■ **Exercise instructions**
Report back every line below that carries the word "normalsize".

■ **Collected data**
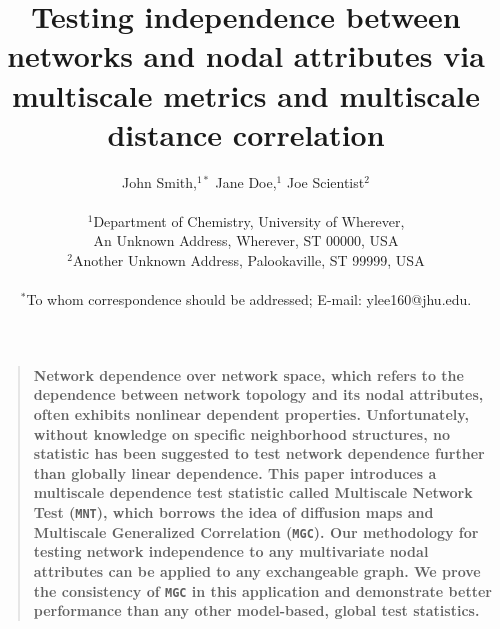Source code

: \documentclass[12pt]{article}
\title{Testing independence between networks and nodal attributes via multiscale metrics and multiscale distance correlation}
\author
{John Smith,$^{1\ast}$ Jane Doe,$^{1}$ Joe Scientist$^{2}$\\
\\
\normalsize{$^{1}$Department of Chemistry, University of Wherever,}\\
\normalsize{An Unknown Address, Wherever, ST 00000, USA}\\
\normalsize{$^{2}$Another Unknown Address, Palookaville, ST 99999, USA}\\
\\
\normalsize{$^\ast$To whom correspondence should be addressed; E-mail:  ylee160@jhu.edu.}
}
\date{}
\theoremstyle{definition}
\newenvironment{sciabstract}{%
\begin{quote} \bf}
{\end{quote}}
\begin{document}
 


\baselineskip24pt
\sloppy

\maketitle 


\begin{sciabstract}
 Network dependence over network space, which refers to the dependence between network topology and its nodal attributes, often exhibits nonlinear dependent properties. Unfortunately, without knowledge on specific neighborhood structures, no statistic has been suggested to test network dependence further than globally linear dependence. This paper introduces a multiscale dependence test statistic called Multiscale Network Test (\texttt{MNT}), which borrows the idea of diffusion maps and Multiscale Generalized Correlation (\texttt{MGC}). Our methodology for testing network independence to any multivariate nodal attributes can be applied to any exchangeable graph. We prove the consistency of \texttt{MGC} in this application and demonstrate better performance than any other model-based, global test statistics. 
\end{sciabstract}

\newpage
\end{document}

--

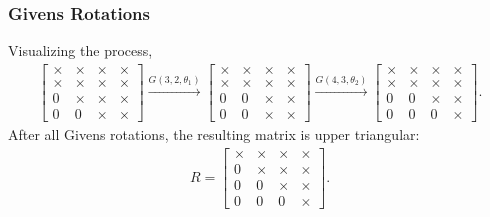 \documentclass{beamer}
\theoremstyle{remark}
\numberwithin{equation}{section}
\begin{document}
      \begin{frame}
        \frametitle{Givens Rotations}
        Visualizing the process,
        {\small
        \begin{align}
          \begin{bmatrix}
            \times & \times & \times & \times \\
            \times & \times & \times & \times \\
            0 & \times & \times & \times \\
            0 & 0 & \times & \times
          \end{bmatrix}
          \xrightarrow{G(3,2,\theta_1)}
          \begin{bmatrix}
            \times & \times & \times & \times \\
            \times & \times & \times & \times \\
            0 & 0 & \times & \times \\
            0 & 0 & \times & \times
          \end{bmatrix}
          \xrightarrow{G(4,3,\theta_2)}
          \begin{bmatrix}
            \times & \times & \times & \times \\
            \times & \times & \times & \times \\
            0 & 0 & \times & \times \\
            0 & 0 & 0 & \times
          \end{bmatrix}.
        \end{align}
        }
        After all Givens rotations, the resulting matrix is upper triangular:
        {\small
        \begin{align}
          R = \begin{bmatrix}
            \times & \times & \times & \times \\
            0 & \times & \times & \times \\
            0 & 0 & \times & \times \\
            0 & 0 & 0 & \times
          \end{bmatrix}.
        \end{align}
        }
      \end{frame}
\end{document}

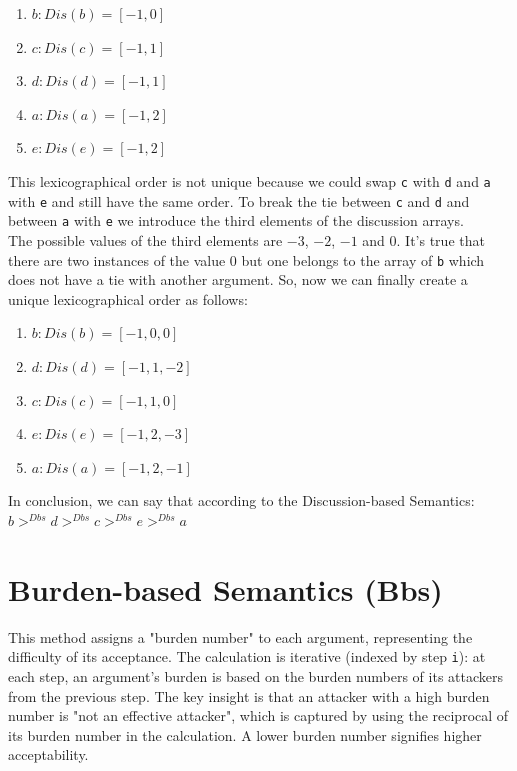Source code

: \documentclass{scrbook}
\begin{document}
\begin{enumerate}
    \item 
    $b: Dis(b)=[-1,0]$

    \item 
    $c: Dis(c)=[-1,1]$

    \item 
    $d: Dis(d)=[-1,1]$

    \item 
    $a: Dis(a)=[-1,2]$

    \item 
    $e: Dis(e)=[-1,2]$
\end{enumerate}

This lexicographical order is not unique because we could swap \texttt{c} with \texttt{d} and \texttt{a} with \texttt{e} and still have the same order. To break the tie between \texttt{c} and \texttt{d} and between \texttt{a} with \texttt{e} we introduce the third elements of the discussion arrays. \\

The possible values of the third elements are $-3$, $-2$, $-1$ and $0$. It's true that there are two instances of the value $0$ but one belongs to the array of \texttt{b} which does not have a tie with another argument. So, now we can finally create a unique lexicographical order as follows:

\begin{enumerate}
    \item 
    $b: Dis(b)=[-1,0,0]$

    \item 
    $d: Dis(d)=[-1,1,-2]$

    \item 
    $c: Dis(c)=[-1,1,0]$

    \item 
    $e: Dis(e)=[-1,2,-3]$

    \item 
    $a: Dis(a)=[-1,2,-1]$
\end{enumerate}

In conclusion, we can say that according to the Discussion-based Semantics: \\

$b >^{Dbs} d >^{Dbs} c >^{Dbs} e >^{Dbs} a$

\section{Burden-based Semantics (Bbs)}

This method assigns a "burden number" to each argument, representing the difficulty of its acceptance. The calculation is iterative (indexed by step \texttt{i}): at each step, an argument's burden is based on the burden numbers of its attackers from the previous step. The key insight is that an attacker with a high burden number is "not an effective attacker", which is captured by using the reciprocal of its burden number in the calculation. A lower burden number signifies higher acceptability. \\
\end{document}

■ **Response to this exercise**
\normalsize{$^{1}$Department of Chemistry, University of Wherever,}\\
\normalsize{An Unknown Address, Wherever, ST 00000, USA}\\
\normalsize{$^{2}$Another Unknown Address, Palookaville, ST 99999, USA}\\
\normalsize{$^\ast$To whom correspondence should be addressed; E-mail:  ylee160@jhu.edu.}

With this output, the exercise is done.